I was taught that the cardinality of equivalence relations in $\mathbb{R} \to \mathbb{R}$ is $2^\mathfrak{c}$.

I was wondering if it could be proven using CSB.

Any help would be appreciated.

Answer 1

Given a subset $S$ of $\mathbb R\setminus\{0\}$, you can define an equivalence relation $\sim$ on $\mathbb R$ by $$a\sim b\iff(a\in S\land b\in S)\lor(a\notin S\land b\notin S)$$ for any $a,b\in\mathbb R$. Note that exclusion of $0$ ensures that the maping is injective (otherwise a set and its complement would lead to the same equivalence relation), but doesn't affect the cardinality. Therefore there exist at least as many equivalence relations as there exist subsets of $\mathbb R$.

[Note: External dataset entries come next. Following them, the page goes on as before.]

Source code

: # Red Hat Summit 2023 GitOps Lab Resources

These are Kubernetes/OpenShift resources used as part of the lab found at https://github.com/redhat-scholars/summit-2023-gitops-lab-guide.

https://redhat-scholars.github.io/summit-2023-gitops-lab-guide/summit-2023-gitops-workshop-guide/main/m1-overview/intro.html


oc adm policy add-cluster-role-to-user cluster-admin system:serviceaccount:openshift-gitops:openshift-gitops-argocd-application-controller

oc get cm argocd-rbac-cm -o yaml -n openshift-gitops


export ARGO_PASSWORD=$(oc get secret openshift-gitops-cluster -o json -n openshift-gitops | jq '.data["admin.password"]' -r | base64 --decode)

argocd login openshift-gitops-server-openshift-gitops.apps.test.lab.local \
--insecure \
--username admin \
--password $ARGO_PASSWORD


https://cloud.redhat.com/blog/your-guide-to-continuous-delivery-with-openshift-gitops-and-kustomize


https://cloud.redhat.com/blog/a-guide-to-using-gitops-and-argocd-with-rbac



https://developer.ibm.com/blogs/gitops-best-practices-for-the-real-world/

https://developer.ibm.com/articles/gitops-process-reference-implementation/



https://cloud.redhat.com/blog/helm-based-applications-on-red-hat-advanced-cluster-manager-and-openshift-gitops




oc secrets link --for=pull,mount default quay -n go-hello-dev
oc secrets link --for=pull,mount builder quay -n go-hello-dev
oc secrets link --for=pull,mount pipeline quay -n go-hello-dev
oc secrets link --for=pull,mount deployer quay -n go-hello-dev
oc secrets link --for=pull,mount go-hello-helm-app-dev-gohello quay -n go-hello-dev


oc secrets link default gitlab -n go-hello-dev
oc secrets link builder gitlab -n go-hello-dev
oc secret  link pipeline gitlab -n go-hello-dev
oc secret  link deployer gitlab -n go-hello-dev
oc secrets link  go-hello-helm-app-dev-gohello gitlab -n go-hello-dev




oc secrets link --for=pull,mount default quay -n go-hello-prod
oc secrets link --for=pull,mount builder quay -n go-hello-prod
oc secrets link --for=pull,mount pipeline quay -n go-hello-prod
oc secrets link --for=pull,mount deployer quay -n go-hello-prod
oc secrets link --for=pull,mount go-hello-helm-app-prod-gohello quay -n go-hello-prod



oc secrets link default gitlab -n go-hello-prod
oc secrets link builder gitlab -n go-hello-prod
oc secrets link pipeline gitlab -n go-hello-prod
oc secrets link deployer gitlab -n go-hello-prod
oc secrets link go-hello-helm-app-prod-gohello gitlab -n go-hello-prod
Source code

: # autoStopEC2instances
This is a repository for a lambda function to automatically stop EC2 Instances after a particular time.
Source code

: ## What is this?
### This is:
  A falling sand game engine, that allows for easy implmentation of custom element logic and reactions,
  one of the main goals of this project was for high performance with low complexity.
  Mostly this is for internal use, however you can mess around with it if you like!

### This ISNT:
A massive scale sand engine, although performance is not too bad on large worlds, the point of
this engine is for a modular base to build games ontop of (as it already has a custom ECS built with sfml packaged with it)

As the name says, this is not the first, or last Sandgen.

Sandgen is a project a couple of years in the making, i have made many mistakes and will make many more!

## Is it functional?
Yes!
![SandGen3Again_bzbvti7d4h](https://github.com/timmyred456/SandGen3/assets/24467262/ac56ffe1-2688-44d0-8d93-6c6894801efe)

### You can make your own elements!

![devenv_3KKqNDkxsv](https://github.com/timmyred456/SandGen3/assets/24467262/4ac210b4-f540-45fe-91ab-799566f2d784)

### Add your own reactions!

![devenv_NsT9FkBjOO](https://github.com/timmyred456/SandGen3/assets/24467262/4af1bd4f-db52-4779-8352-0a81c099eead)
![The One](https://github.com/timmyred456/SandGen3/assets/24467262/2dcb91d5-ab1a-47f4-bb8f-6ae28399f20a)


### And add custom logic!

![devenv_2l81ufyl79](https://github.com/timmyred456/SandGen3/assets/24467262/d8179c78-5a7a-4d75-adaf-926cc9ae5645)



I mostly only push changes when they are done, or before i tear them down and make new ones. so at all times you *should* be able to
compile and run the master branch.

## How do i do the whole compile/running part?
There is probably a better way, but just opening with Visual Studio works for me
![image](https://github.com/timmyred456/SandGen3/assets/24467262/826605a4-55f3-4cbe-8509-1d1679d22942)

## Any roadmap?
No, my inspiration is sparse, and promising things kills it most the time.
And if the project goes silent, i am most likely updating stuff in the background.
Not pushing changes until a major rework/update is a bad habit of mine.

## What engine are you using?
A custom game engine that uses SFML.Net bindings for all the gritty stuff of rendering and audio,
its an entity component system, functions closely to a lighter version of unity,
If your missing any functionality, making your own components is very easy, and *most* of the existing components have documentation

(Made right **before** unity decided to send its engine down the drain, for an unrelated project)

On the other hand, an equivalence relation on $\mathbb R$ is a relation on $\mathbb R$, and thus a subset of $\mathbb R\times\mathbb R$. And $|\mathbb R\times \mathbb R|=|\mathbb R|$. Thus there exist at most as many equivalence relations as there exist subsets of $\mathbb R$.

Answer 2

I'm assuming CSB is Cantor-Schröder-Bernstein.

One family of $2^c$ equivalence relations in $\mathbb R$ is this. For each subset $S$ of $[0,1]$, take $x \sim x+1$ for $x \in S$.

On the other hand, any relation in $\mathbb R$ can be considered as a subset of $\mathbb R \times \mathbb R$.